While it is useful diet In the short term, eat fewer high-fiber foods and more Sugar Regularly it can lead to unhealthy weight loss and nutrient deficiencies over time.

Benefits of the BRAT diet

A bland diet like BRAT is designed to help you recover from stomach issues. You can also use the diet in other situations, such as after surgeries, where gentle digestion can be beneficial.

In the past, health care providers recommended the use of BRAT to help parents manage acute gastroenteritis in infants. However, the American Academy of Pediatrics (AAP) recommendations not support it.

The BRAT diet is not a good long-term option Weight loss, because it is nutritionally unbalanced. If you experience nausea, nausea, diarrhea, or vomiting when using the diet, ask your doctor if the diet is right for you.

What do you eat on the BRAT diet?

Doctors’ opinions about the BRAT diet vary, but most agree that you can eat more than just bananas, applesauce, rice and toast when following the diet.

The key is to eat foods that are gentle on the stomach and to stop diarrhea by straining the stool. Acceptable BRAT diet foods are low in fiber and should act as binding agents to prevent diarrhea.

Other examples of snack foods include:

  • crackers
  • Cooked cereals such as oatmeal and cream of wheat
  • Weak tea, flat soda, and broth
  • Boiled potatoes or grilled potatoes without salt and butter.

The effectiveness of the BRAT diet

Doctors traditionally recommend the BRAT diet for patients with diarrhea, but there may be better options.

While it’s true that some doctors still recommend the BRAT diet for infants and children, the American Academy of Pediatrics no longer endorses it. This is because the diet is restrictive and does not give the body enough protein, micronutrients, or macronutrients to heal.

In addition to being an incomplete diet, there are no clinical trials on the effectiveness of the BRAT diet. There are some studies on how foods included in this diet affect diarrhea.

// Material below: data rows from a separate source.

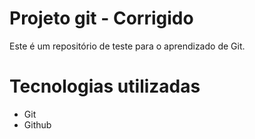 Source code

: # Projeto git - Corrigido

Este é um repositório de teste para o aprendizado de Git.

# Tecnologias utilizadas

- Git
- Github
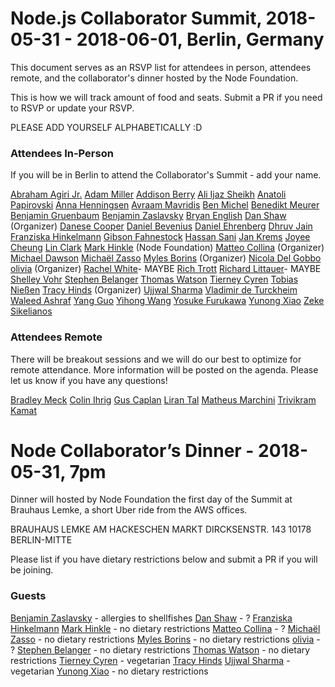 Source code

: # Node.js Collaborator Summit, 2018-05-31 - 2018-06-01, Berlin, Germany
This document serves as an RSVP list for attendees in person, attendees remote, and the collaborator's dinner hosted by the Node Foundation.

This is how we will track amount of food and seats. Submit a PR if you need to RSVP or update your RSVP.

PLEASE ADD YOURSELF ALPHABETICALLY :D

### Attendees In-Person 
If you will be in Berlin to attend the Collaborator's Summit - add your name.

[Abraham Agiri Jr.](https://github.com/codeekage)
[Adam Miller](https://github.com/amiller-gh)
[Addison Berry](https://github.com/add1sun)
[Ali Ijaz Sheikh](https://github.com/ofrobots)
[Anatoli Papirovski](https://github.com/apapirovski)
[Anna Henningsen](https://github.com/addaleax)
[Avraam Mavridis](https://github.com/AvraamMavridis)
[Ben Michel](https://github.com/obensource)
[Benedikt Meurer](https://github.com/bmeurer)
[Benjamin Gruenbaum](https://github.com/benjamingr)
[Benjamin Zaslavsky](https://github.com/Tiriel)
[Bryan English](https://github.com/bengl)
[Dan Shaw](https://github.com/dshaw) (Organizer)
[Danese Cooper](https://github.com/Danese)
[Daniel Bevenius](https://github.com/danbev)
[Daniel Ehrenberg](https://github.com/littledan)
[Dhruv Jain](https://github.com/maddhruv)
[Franziska Hinkelmann](https://github.com/fhinkel)
[Gibson Fahnestock](https://github.com/gibfahn)
[Hassan Sani](https://github.com/inidaname)
[Jan Krems](https://github.com/jkrems)
[Joyee Cheung](https://github.com/joyeecheung)
[Lin Clark](https://github.com/linclark)
[Mark Hinkle](https://github.com/mrhinkle) (Node Foundation)
[Matteo Collina](https://github.com/mcollina) (Organizer)
[Michael Dawson](https://github.com/mhdawson)
[Michaël Zasso](https://github.com/targos)
[Myles Borins](https://github.com/MylesBorins) (Organizer)
[Nicola Del Gobbo](https://github.com/NickNaso)
[olivia](https://github.com/oe) (Organizer)
[Rachel White](https://github.com/rachelnicole)- MAYBE
[Rich Trott](https://github.com/Trott)
[Richard Littauer](https://github.com/RichardLitt)- MAYBE
[Shelley Vohr](https://github.com/codebytere)
[Stephen Belanger](https://github.com/Qard)
[Thomas Watson](https://github.com/watson)
[Tierney Cyren](https://github.com/bnb)
[Tobias Nießen](https://github.com/tniessen)
[Tracy Hinds](https://github.com/hackygolucky) (Organizer)
[Ujjwal Sharma](https://github.com/ryzokuken)
[Vladimir de Turckheim](https://github.com/vdeturckheim)
[Waleed Ashraf](https://github.com/WaleedAshraf)
[Yang Guo](https://github.com/hashseed)
[Yihong Wang](https://github.com/yhwang)
[Yosuke Furukawa](https://github.com/yosuke-furukawa)
[Yunong Xiao](https://github.com/yunong)
[Zeke Sikelianos](https://github.com/zeke)


### Attendees Remote
There will be breakout sessions and we will do our best to optimize for remote attendance. More information will be posted on the agenda. Please let us know if you have any questions!

[Bradley Meck](https://github.com/bmeck)
[Colin Ihrig](https://github.com/cjihrig)
[Gus Caplan](https://github.com/devsnek)
[Liran Tal](https://github.com/lirantal)
[Matheus Marchini](https://github.com/mmarchini)
[Trivikram Kamat](https://github.com/trivikr)
 

# Node Collaborator’s Dinner - 2018-05-31, 7pm
Dinner will hosted by Node Foundation the first day of the Summit at Brauhaus Lemke, a short Uber ride from the AWS offices. 

BRAUHAUS LEMKE
AM HACKESCHEN MARKT
DIRCKSENSTR. 143
10178 BERLIN-MITTE

Please list if you have dietary restrictions below and submit a PR if you will be joining.

### Guests
[Benjamin Zaslavsky](https://github.com/Tiriel) - allergies to shellfishes
[Dan Shaw](https://github.com/dshaw) - ?
[Franziska Hinkelmann](https://github.com/fhinkel)
[Mark Hinkle](https://github.com/mrhinkle) - no dietary restrictions
[Matteo Collina](https://github.com/mcollina) - ?
[Michaël Zasso](https://github.com/targos) - no dietary restrictions
[Myles Borins](https://github.com/MylesBorins) - no dietary restrictions
[olivia](https://github.com/oe) - ?
[Stephen Belanger](https://github.com/Qard) - no dietary restrictions
[Thomas Watson](https://github.com/watson) - no dietary restrictions
[Tierney Cyren](https://github.com/bnb) - vegetarian
[Tracy Hinds](https://github.com/hackygolucky) 
[Ujjwal Sharma](https://github.com/ryzokuken) - vegetarian
[Yunong Xiao](https://github.com/yunong) - no dietary restrictions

The American Academy of Pediatrics recommends feeding children a balanced diet, not just BRAT foods, to avoid malnutrition. This can help them recover from diarrhea.

If you have stomach upset and want to try the BRAT diet, talk to your doctor.


The BRAT Diet is a great way to help you get better when you’re sick. There are no strict guidelines on how to follow the diet, but the BRAT diet is often used with children and includes bananas, rice, applesauce or toast.

You may want to eat these foods when you start feeling sick so that you don’t lose too much fluid from vomiting or diarrhea.

If you are sick, keep drinking fluids until symptoms ease. Liquids can be ice chips, popsicles, sports drinks, water, or broth. Once you feel better, add clear liquids back into your diet, such as water and apple juice.

On the second day, start the BRAT diet. This diet is easy to follow and can help you feel better quickly. On the third day, add well-cooked eggs back into your diet if you wish. If not, stick with BRAT until you’re ready. Don’t worry – you can always come back if you feel bad.


There is no strong evidence that the BRAT diet is effective in treating stomach conditions or allergies. However, it may be worth trying if you want to reintroduce some of the healthy food groups while you wait to see if your symptoms subside.

The BRAT diet may not be a panacea, so you should consult your doctor if you have serious digestive problems. However, bananas, potatoes, and rice may help provide some nutrients and energy for the body.